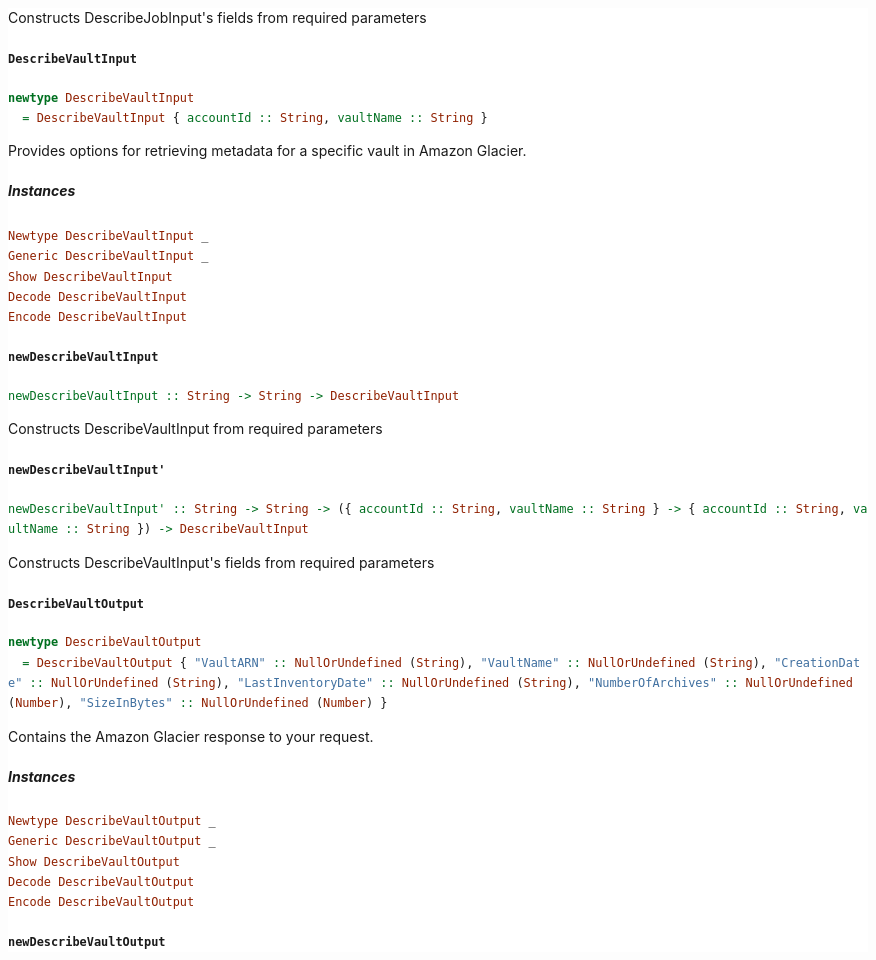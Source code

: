 Constructs DescribeJobInput's fields from required parameters

#### `DescribeVaultInput`

``` purescript
newtype DescribeVaultInput
  = DescribeVaultInput { accountId :: String, vaultName :: String }
```

<p>Provides options for retrieving metadata for a specific vault in Amazon Glacier.</p>

##### Instances
``` purescript
Newtype DescribeVaultInput _
Generic DescribeVaultInput _
Show DescribeVaultInput
Decode DescribeVaultInput
Encode DescribeVaultInput
```

#### `newDescribeVaultInput`

``` purescript
newDescribeVaultInput :: String -> String -> DescribeVaultInput
```

Constructs DescribeVaultInput from required parameters

#### `newDescribeVaultInput'`

``` purescript
newDescribeVaultInput' :: String -> String -> ({ accountId :: String, vaultName :: String } -> { accountId :: String, vaultName :: String }) -> DescribeVaultInput
```

Constructs DescribeVaultInput's fields from required parameters

#### `DescribeVaultOutput`

``` purescript
newtype DescribeVaultOutput
  = DescribeVaultOutput { "VaultARN" :: NullOrUndefined (String), "VaultName" :: NullOrUndefined (String), "CreationDate" :: NullOrUndefined (String), "LastInventoryDate" :: NullOrUndefined (String), "NumberOfArchives" :: NullOrUndefined (Number), "SizeInBytes" :: NullOrUndefined (Number) }
```

<p>Contains the Amazon Glacier response to your request.</p>

##### Instances
``` purescript
Newtype DescribeVaultOutput _
Generic DescribeVaultOutput _
Show DescribeVaultOutput
Decode DescribeVaultOutput
Encode DescribeVaultOutput
```

#### `newDescribeVaultOutput`

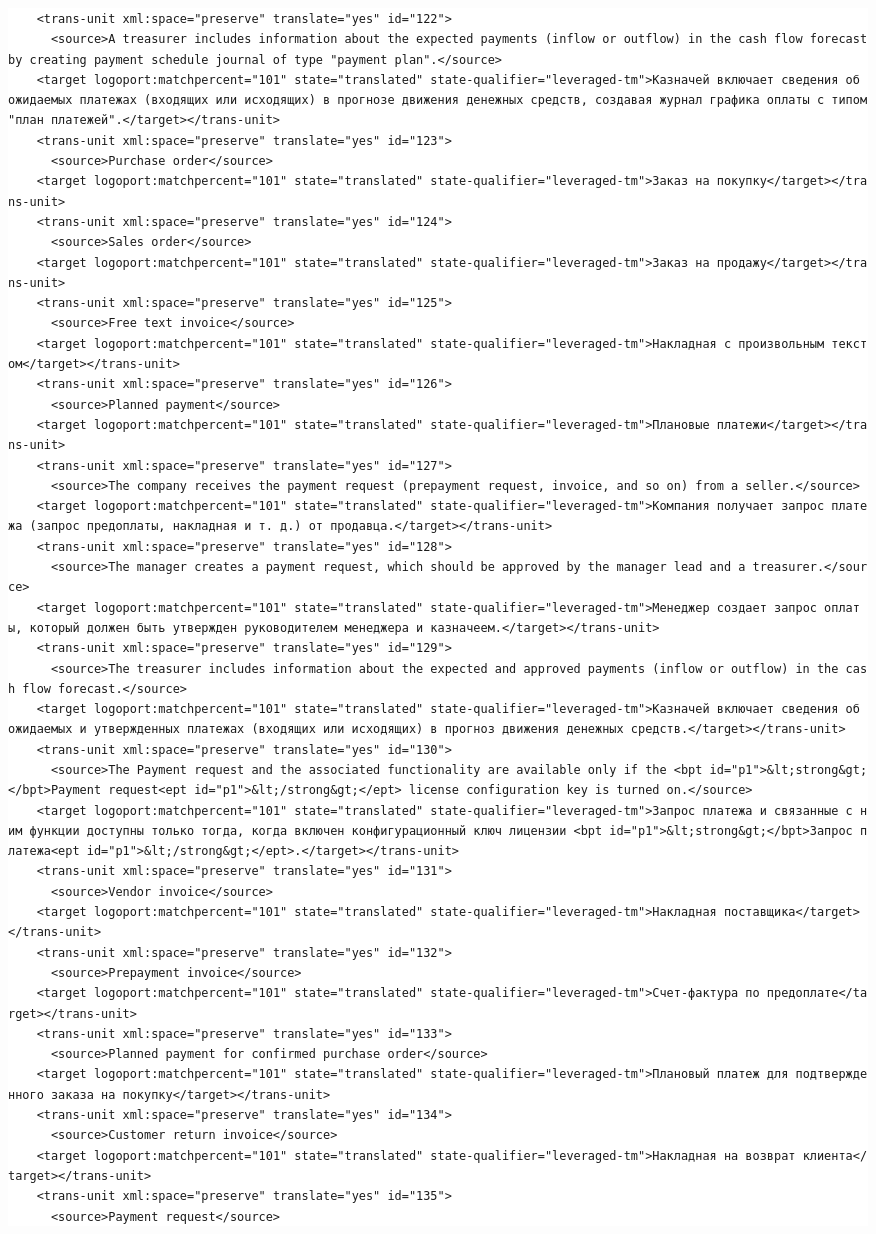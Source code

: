         <trans-unit xml:space="preserve" translate="yes" id="122">
          <source>A treasurer includes information about the expected payments (inflow or outflow) in the cash flow forecast by creating payment schedule journal of type "payment plan".</source>
        <target logoport:matchpercent="101" state="translated" state-qualifier="leveraged-tm">Казначей включает сведения об ожидаемых платежах (входящих или исходящих) в прогнозе движения денежных средств, создавая журнал графика оплаты с типом "план платежей".</target></trans-unit>
        <trans-unit xml:space="preserve" translate="yes" id="123">
          <source>Purchase order</source>
        <target logoport:matchpercent="101" state="translated" state-qualifier="leveraged-tm">Заказ на покупку</target></trans-unit>
        <trans-unit xml:space="preserve" translate="yes" id="124">
          <source>Sales order</source>
        <target logoport:matchpercent="101" state="translated" state-qualifier="leveraged-tm">Заказ на продажу</target></trans-unit>
        <trans-unit xml:space="preserve" translate="yes" id="125">
          <source>Free text invoice</source>
        <target logoport:matchpercent="101" state="translated" state-qualifier="leveraged-tm">Накладная с произвольным текстом</target></trans-unit>
        <trans-unit xml:space="preserve" translate="yes" id="126">
          <source>Planned payment</source>
        <target logoport:matchpercent="101" state="translated" state-qualifier="leveraged-tm">Плановые платежи</target></trans-unit>
        <trans-unit xml:space="preserve" translate="yes" id="127">
          <source>The company receives the payment request (prepayment request, invoice, and so on) from a seller.</source>
        <target logoport:matchpercent="101" state="translated" state-qualifier="leveraged-tm">Компания получает запрос платежа (запрос предоплаты, накладная и т. д.) от продавца.</target></trans-unit>
        <trans-unit xml:space="preserve" translate="yes" id="128">
          <source>The manager creates a payment request, which should be approved by the manager lead and a treasurer.</source>
        <target logoport:matchpercent="101" state="translated" state-qualifier="leveraged-tm">Менеджер создает запрос оплаты, который должен быть утвержден руководителем менеджера и казначеем.</target></trans-unit>
        <trans-unit xml:space="preserve" translate="yes" id="129">
          <source>The treasurer includes information about the expected and approved payments (inflow or outflow) in the cash flow forecast.</source>
        <target logoport:matchpercent="101" state="translated" state-qualifier="leveraged-tm">Казначей включает сведения об ожидаемых и утвержденных платежах (входящих или исходящих) в прогноз движения денежных средств.</target></trans-unit>
        <trans-unit xml:space="preserve" translate="yes" id="130">
          <source>The Payment request and the associated functionality are available only if the <bpt id="p1">&lt;strong&gt;</bpt>Payment request<ept id="p1">&lt;/strong&gt;</ept> license configuration key is turned on.</source>
        <target logoport:matchpercent="101" state="translated" state-qualifier="leveraged-tm">Запрос платежа и связанные с ним функции доступны только тогда, когда включен конфигурационный ключ лицензии <bpt id="p1">&lt;strong&gt;</bpt>Запрос платежа<ept id="p1">&lt;/strong&gt;</ept>.</target></trans-unit>
        <trans-unit xml:space="preserve" translate="yes" id="131">
          <source>Vendor invoice</source>
        <target logoport:matchpercent="101" state="translated" state-qualifier="leveraged-tm">Накладная поставщика</target></trans-unit>
        <trans-unit xml:space="preserve" translate="yes" id="132">
          <source>Prepayment invoice</source>
        <target logoport:matchpercent="101" state="translated" state-qualifier="leveraged-tm">Счет-фактура по предоплате</target></trans-unit>
        <trans-unit xml:space="preserve" translate="yes" id="133">
          <source>Planned payment for confirmed purchase order</source>
        <target logoport:matchpercent="101" state="translated" state-qualifier="leveraged-tm">Плановый платеж для подтвержденного заказа на покупку</target></trans-unit>
        <trans-unit xml:space="preserve" translate="yes" id="134">
          <source>Customer return invoice</source>
        <target logoport:matchpercent="101" state="translated" state-qualifier="leveraged-tm">Накладная на возврат клиента</target></trans-unit>
        <trans-unit xml:space="preserve" translate="yes" id="135">
          <source>Payment request</source>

• • • •

▸ To do: Every line in the data above that contains the word "forecast" should be copied.

▸ Answer to this task:
          <source>A treasurer includes information about the expected payments (inflow or outflow) in the cash flow forecast by creating payment schedule journal of type "payment plan".</source>
          <source>The treasurer includes information about the expected and approved payments (inflow or outflow) in the cash flow forecast.</source>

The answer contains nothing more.